Okay. Okay. Okay. And second question is on the -- so our focus as you rightly said, in the -- focus would be on pure-play retail and opportunistic investment in other segments of real estate. Your focus continues to be retail. Is that correct, sir? That's my understanding sir.

Shishir Shrivastava

executive
#85

Biplab, if I may explain this to you. See, there are certain markets or rather across the country today, land parcels have much more development potential, which one cannot consume entirely for retail. So even if we acquire a land, which is focused for a retail development, we will consider other asset classes to exploit that maximum potential on the FSI. What that asset class is will depend on what is the demand in that particular city and in that market.

Operator

operator
#86

The next question is from the line of Atul Mehra from Motilal Oswal Asset Management.

Atul Mehra

analyst
#87

So just one question in terms of with this outlay of INR 4,800 crores till FY '27 that we mentioned. And given that along the way, we will have renewals and escalations with existing customers. So what is the likely operating cash flow trajectory we will get to in your opinion from the current INR 2,000 crore number that we have? Can this be more like INR 4,000 crores, if we were to go by the current plan?

Shishir Shrivastava

executive
#88

Atul, tricky question because I don't think we can give a guidance such as this...

Atul Mehra

analyst
#89

No, not a guidance, based on calculations.

Shishir Shrivastava

executive
#90

But -- okay. I would say that analysts have presented to us that we are really best placed to give you this computation, but you would not be off the mark. I can say that you would not be off the mark on what their computations are showing.

Atul Mehra

analyst
#91

Right, right.

Shishir Shrivastava

executive
#92

Would you like to tell us what you are estimating?

Atul Mehra

analyst
#93

INR 4,000 crores?

Shishir Shrivastava

executive
#94

Yes, I think that's a healthy target, and we will definitely try and beat it.

Atul Mehra

analyst
#95

Great sir, great to know. And then secondly, in terms of like we are talking about real expansion going forward and deployment of the free cash flow that we will generate. So if we were to look at some of the next -- in terms of cities, next set of cities versus what we have the top Tier 1 cities in some sense. So is there, in your opinion, a viable model to go to the next rung of cities, maybe with a more -- in terms of improvised retail square footage? And any exploration on that side which can further expand our target market?

Shishir Shrivastava

executive
#96

Atul, I think we -- our strategy is clear of creating this experiential centers which don't -- which become attractive for like a region. So when you look at a -- what you call a Tier 2 city and we would call it a Tier 1 opportunity like a Lucknow or an Indore, these malls are not just malls for those cities.
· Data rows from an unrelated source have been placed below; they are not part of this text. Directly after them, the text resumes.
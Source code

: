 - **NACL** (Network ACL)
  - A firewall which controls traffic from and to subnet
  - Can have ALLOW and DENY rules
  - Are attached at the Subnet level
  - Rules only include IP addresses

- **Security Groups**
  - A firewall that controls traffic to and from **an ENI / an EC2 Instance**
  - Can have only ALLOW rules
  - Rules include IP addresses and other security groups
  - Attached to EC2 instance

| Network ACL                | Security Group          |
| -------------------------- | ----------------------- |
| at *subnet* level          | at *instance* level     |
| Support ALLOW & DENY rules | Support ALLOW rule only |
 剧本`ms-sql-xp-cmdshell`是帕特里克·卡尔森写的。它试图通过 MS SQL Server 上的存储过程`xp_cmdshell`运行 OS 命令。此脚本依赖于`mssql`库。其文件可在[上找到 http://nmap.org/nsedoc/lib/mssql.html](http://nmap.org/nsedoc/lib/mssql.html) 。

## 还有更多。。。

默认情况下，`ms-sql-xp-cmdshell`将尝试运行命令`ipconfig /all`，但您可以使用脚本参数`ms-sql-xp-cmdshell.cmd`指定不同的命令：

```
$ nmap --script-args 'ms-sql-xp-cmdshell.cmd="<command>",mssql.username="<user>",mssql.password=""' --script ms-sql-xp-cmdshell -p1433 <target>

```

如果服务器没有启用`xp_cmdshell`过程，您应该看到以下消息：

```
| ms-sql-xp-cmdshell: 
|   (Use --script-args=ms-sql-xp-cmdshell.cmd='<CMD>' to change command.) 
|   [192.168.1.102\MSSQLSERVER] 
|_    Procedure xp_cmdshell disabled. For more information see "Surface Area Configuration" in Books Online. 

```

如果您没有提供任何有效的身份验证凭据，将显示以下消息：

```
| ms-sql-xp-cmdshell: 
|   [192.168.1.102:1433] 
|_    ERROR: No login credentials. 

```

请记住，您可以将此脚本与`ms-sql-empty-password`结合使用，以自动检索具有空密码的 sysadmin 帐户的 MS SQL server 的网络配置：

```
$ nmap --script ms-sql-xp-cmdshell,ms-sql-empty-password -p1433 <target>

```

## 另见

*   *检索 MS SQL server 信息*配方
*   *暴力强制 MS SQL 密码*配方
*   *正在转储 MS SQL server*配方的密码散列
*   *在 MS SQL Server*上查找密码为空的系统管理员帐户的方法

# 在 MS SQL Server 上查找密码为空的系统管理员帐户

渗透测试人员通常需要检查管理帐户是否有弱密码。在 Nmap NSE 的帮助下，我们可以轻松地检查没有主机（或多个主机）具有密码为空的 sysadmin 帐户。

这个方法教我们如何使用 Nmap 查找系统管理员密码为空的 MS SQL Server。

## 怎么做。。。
We are seeing people -- we are seeing our customer base extending to 100 kilometers from that city, which goes into the smaller towns as well, where there is significant amount of wealth. So I would say a city like Coimbatore presents that kind of an opportunity, right, it has 5 or 6 major towns, which could become its feeder -- which are its feeder market even today, a city like Vizag is an interesting opportunity. Chandigarh has always remained an extremely exciting opportunity. Jaipur is another such city. So these are the cities that we have previously identified during our interaction, and we continue to look at opportunities there as well.

Operator

operator
#97

Thank you so much. As there are no further questions from the participants, on behalf of The Phoenix Mills Limited, that concludes this conference. Thank you for joining us and you may now disconnect your lines.